◆ RECORDS FOR THIS EXERCISE
◇ ◇ ◇ ◇

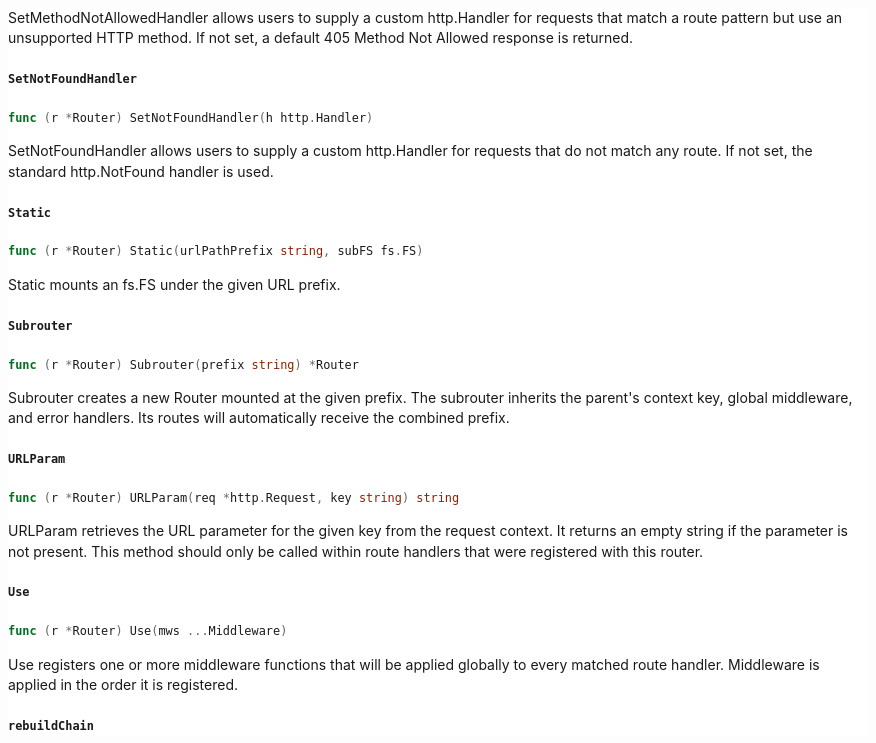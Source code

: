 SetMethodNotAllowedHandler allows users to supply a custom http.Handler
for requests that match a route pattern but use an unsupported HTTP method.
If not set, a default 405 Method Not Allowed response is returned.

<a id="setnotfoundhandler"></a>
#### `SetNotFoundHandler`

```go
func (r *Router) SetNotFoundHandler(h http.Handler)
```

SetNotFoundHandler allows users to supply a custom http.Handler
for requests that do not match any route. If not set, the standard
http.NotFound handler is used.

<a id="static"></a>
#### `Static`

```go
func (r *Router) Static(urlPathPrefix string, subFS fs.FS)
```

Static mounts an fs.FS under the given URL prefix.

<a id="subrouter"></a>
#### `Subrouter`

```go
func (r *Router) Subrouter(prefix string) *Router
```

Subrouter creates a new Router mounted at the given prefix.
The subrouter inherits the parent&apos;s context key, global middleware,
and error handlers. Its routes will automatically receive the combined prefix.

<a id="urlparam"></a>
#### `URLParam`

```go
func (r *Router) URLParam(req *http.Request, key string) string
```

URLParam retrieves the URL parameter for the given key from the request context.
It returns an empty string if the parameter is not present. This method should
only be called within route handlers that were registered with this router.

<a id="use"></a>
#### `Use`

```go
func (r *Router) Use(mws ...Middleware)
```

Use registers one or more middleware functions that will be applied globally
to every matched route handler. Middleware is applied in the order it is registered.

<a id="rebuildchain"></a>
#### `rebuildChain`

◇ ◇ ◇ ◇

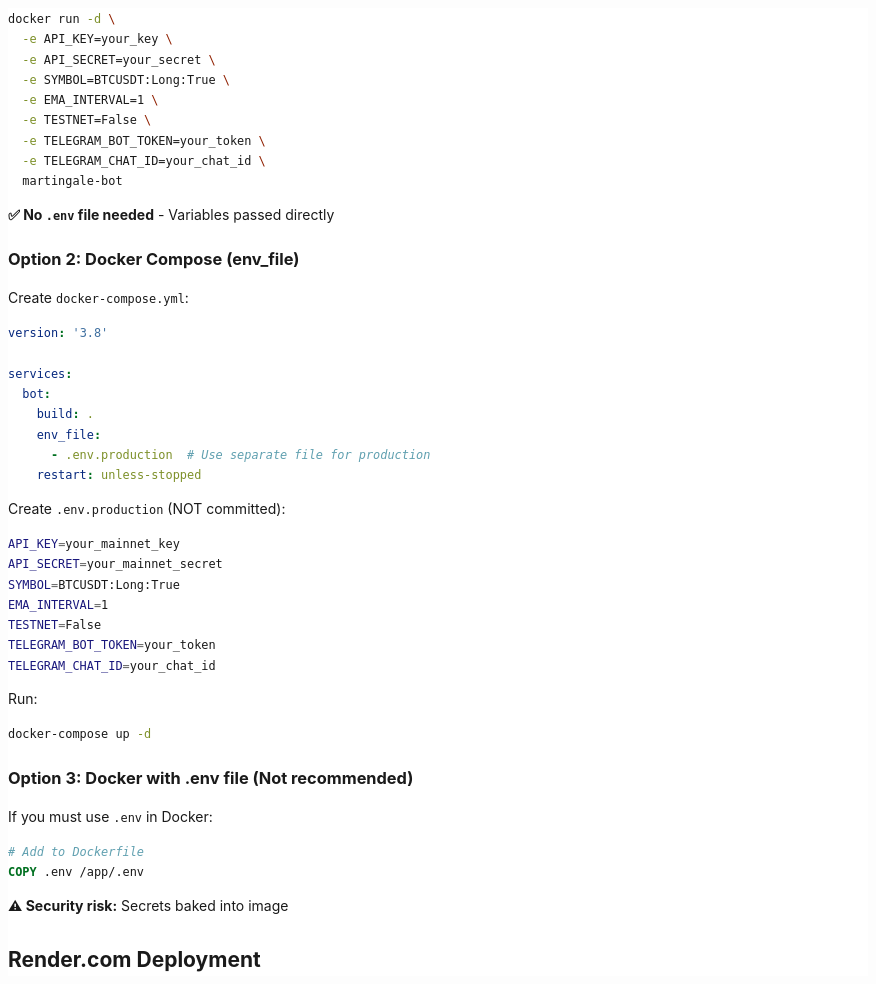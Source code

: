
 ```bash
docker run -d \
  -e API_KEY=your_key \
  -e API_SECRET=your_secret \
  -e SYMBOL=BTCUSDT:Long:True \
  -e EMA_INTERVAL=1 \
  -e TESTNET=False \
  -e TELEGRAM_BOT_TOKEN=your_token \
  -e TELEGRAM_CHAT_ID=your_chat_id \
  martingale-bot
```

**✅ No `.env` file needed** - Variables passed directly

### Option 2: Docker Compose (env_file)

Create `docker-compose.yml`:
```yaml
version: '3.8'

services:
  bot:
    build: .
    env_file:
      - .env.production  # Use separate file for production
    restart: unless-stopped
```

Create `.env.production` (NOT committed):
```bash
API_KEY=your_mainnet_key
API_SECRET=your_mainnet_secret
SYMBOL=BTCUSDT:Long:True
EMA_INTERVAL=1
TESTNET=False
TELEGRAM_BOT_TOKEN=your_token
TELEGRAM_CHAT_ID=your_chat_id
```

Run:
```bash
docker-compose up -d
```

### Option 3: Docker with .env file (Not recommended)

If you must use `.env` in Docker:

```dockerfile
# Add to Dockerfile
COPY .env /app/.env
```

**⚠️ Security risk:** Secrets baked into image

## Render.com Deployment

◇ ◇ ◇ ◇

◆ PROBLEM TO SOLVE
Filter by the word "requests": copy every line of the data that holds it.

◆ WRITTEN ANSWER
for requests that match a route pattern but use an unsupported HTTP method.
for requests that do not match any route. If not set, the standard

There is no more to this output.